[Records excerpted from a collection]
· · · · ·

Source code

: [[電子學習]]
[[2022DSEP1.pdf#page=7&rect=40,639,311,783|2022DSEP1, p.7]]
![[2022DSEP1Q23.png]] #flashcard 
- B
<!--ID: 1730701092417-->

· · · · ·

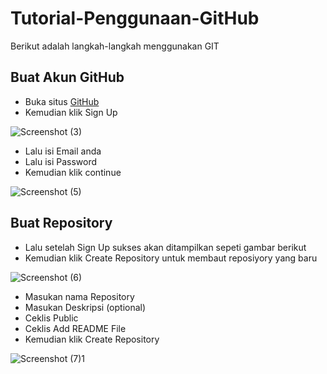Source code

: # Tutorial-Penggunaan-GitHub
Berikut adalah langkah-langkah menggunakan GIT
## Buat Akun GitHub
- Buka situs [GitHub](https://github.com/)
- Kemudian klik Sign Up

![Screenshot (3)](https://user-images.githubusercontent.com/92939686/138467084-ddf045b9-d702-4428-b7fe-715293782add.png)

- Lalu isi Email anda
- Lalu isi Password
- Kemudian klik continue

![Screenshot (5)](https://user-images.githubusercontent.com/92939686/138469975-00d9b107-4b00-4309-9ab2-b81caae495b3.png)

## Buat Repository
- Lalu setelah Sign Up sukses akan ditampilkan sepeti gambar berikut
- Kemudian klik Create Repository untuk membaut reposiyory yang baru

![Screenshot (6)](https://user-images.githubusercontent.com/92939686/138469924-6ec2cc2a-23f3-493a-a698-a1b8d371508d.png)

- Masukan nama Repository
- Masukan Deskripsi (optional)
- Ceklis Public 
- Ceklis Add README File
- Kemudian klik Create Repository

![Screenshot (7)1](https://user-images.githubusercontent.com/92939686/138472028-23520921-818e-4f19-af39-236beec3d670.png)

· · · · ·

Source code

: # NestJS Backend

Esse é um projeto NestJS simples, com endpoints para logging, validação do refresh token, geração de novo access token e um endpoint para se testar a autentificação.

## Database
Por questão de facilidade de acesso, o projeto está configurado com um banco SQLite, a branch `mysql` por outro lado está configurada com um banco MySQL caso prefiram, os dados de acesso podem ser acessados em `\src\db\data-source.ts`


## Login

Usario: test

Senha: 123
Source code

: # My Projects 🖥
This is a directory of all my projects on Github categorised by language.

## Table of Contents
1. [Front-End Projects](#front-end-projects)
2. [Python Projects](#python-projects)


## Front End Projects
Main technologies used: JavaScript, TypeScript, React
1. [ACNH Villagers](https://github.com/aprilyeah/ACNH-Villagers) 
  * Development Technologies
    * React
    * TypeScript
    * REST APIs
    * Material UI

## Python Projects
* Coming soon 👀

· · · · ·

### Your instructions
Write out exactly the lines above between the line with "1. [Front-End Projects](#front-end-projects)" and the line with "Coming soon 👀", inclusive, and nothing beyond them.

### Task result
1. [Front-End Projects](#front-end-projects)
2. [Python Projects](#python-projects)


## Front End Projects
Main technologies used: JavaScript, TypeScript, React
1. [ACNH Villagers](https://github.com/aprilyeah/ACNH-Villagers) 
  * Development Technologies
    * React
    * TypeScript
    * REST APIs
    * Material UI

## Python Projects
* Coming soon 👀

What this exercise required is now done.